Возле учительской маялся замызганный пацан, третьеклассник, кажется, а в учительской директор Буш, подперев длинный подбородок костлявым кулаком, уныло выслушивал преждевременно обрюзгшую молодуху в линялой штормовке: Дмитрий Палыч, присаживайтесь, это и вас касается. Час от часу не легче. Молодуха, налегая на стол громоздким выменем, пальнула в Шаламова короткими очередями: я-прихожу-в-интернат Илюшку-забрать а-он-в-свитре-бегат будто-рубахи-чистой-нет я-его-переодевать а-у-его-засос-на-шее прятал-значит а-это-все-Вовка-Путилов ведь-все-лето-с-пастухам-жил они-всему-научат-пастухи-то. Вот классный руководитель Путилова, он разберется, пообещал Буш и спросил: а сколько у них уроков сегодня?
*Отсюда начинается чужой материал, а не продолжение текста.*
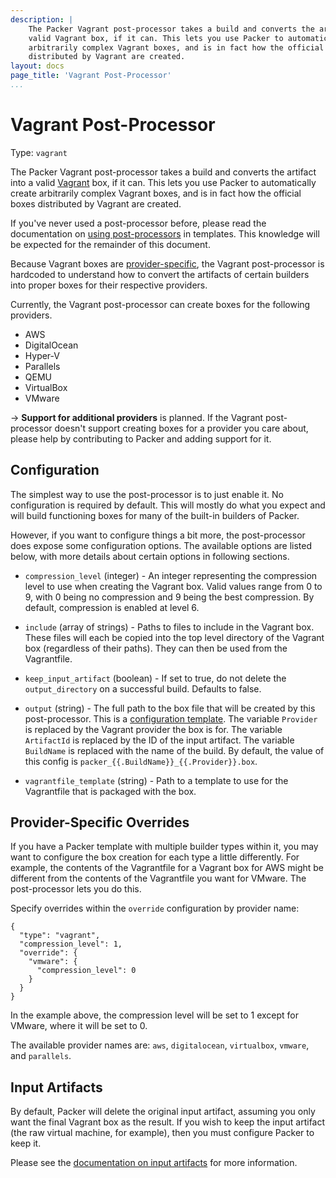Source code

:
 ```yaml
---
description: |
    The Packer Vagrant post-processor takes a build and converts the artifact into a
    valid Vagrant box, if it can. This lets you use Packer to automatically create
    arbitrarily complex Vagrant boxes, and is in fact how the official boxes
    distributed by Vagrant are created.
layout: docs
page_title: 'Vagrant Post-Processor'
...
```


# Vagrant Post-Processor

Type: `vagrant`

The Packer Vagrant post-processor takes a build and converts the artifact into a
valid [Vagrant](http://www.vagrantup.com) box, if it can. This lets you use
Packer to automatically create arbitrarily complex Vagrant boxes, and is in fact
how the official boxes distributed by Vagrant are created.

If you've never used a post-processor before, please read the documentation on
[using post-processors](/docs/templates/post-processors.html) in templates. This
knowledge will be expected for the remainder of this document.

Because Vagrant boxes are
[provider-specific](http://docs.vagrantup.com/v2/boxes/format.html), the Vagrant
post-processor is hardcoded to understand how to convert the artifacts of
certain builders into proper boxes for their respective providers.

Currently, the Vagrant post-processor can create boxes for the following
providers.

- AWS
- DigitalOcean
- Hyper-V
- Parallels
- QEMU
- VirtualBox
- VMware

-&gt; **Support for additional providers** is planned. If the Vagrant
post-processor doesn't support creating boxes for a provider you care about,
please help by contributing to Packer and adding support for it.

## Configuration

The simplest way to use the post-processor is to just enable it. No
configuration is required by default. This will mostly do what you expect and
will build functioning boxes for many of the built-in builders of Packer.

However, if you want to configure things a bit more, the post-processor does
expose some configuration options. The available options are listed below, with
more details about certain options in following sections.

- `compression_level` (integer) - An integer representing the compression level
  to use when creating the Vagrant box. Valid values range from 0 to 9, with 0
  being no compression and 9 being the best compression. By default, compression
  is enabled at level 6.

- `include` (array of strings) - Paths to files to include in the Vagrant box.
  These files will each be copied into the top level directory of the Vagrant
  box (regardless of their paths). They can then be used from the Vagrantfile.

- `keep_input_artifact` (boolean) - If set to true, do not delete the
  `output_directory` on a successful build. Defaults to false.

- `output` (string) - The full path to the box file that will be created by
  this post-processor. This is a [configuration
  template](/docs/templates/configuration-templates.html). The variable
  `Provider` is replaced by the Vagrant provider the box is for. The variable
  `ArtifactId` is replaced by the ID of the input artifact. The variable
  `BuildName` is replaced with the name of the build. By default, the value of
  this config is `packer_{{.BuildName}}_{{.Provider}}.box`.

- `vagrantfile_template` (string) - Path to a template to use for the
  Vagrantfile that is packaged with the box.

## Provider-Specific Overrides

If you have a Packer template with multiple builder types within it, you may
want to configure the box creation for each type a little differently. For
example, the contents of the Vagrantfile for a Vagrant box for AWS might be
different from the contents of the Vagrantfile you want for VMware. The
post-processor lets you do this.

Specify overrides within the `override` configuration by provider name:

``` {.javascript}
{
  "type": "vagrant",
  "compression_level": 1,
  "override": {
    "vmware": {
      "compression_level": 0
    }
  }
}
```

In the example above, the compression level will be set to 1 except for VMware,
where it will be set to 0.

The available provider names are: `aws`, `digitalocean`, `virtualbox`, `vmware`,
and `parallels`.

## Input Artifacts

By default, Packer will delete the original input artifact, assuming you only
want the final Vagrant box as the result. If you wish to keep the input artifact
(the raw virtual machine, for example), then you must configure Packer to keep
it.

Please see the [documentation on input
artifacts](/docs/templates/post-processors.html#toc_2) for more information.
Четыре, ответил Шаламов. На его счастье, Путилов жил в Михеевке, в пяти километрах отсюда, и уже успел уйти домой на выходные.
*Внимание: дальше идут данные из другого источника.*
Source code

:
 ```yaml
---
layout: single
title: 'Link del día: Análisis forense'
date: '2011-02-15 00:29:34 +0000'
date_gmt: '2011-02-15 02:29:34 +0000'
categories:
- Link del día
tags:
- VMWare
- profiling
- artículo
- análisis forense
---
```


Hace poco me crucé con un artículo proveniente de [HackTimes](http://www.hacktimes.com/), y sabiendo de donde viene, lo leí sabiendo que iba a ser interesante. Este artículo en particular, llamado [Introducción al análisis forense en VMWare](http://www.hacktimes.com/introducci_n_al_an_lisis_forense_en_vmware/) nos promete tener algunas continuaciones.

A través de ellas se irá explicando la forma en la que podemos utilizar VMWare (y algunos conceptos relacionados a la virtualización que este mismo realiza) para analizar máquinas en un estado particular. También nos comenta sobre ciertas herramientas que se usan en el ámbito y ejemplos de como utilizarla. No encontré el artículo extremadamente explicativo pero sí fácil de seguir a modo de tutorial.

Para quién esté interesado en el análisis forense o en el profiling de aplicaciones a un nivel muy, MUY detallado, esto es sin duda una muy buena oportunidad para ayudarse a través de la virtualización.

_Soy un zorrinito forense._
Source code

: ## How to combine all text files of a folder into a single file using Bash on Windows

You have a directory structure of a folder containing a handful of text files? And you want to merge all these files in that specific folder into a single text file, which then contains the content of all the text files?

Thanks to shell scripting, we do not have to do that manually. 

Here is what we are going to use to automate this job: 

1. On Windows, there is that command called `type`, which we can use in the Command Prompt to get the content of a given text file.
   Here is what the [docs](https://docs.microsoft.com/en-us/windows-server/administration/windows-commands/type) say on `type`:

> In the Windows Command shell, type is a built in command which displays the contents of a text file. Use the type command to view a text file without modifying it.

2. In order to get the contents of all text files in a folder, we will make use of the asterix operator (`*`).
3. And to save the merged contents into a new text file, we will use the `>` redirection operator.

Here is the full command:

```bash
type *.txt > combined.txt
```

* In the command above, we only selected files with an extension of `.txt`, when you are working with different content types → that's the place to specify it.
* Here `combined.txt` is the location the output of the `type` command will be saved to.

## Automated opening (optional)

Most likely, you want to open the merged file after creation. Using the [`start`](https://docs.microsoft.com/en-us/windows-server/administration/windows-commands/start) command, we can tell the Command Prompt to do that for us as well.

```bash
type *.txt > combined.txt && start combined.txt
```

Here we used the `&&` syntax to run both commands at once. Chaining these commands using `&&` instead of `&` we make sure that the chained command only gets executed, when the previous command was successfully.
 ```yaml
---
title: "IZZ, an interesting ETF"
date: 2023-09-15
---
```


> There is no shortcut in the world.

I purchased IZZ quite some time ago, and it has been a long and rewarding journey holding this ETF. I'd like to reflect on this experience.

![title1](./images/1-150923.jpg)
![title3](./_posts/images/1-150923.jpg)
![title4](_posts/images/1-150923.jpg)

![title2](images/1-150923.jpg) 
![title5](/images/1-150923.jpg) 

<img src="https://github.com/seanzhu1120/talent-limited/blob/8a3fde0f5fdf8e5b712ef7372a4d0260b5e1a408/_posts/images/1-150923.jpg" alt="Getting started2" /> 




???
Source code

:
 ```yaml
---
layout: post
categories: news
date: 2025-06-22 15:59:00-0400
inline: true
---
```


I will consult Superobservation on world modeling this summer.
Толян вылетел со двора верхом на мотике покойного бати. Выбитая колесом калитка бессильно повисла на одной петле. Он летел, обгоняя свой собственный крик, который сквозь треск движка пробивался к встречным надрывным воем, – он орал «бля-а-а-адь!», проклиная двух женщин, жестоко его обманувших, и вторая была жизнь – он летел в слепой надежде вырваться за проволочное ограждение боли, рассеченные лужи за его спиной становились дыбом и тут же рушились – в какой-то миг, захлебнувшись встречным ветром, он в жутком восторге понял, что и впрямь летит, что земля отпустила его, значит, и боль вот-вот отпустит – боль на мгновение разрослась, стала нестерпимой, а потом погасла, уступая внезапному гулкому мраку.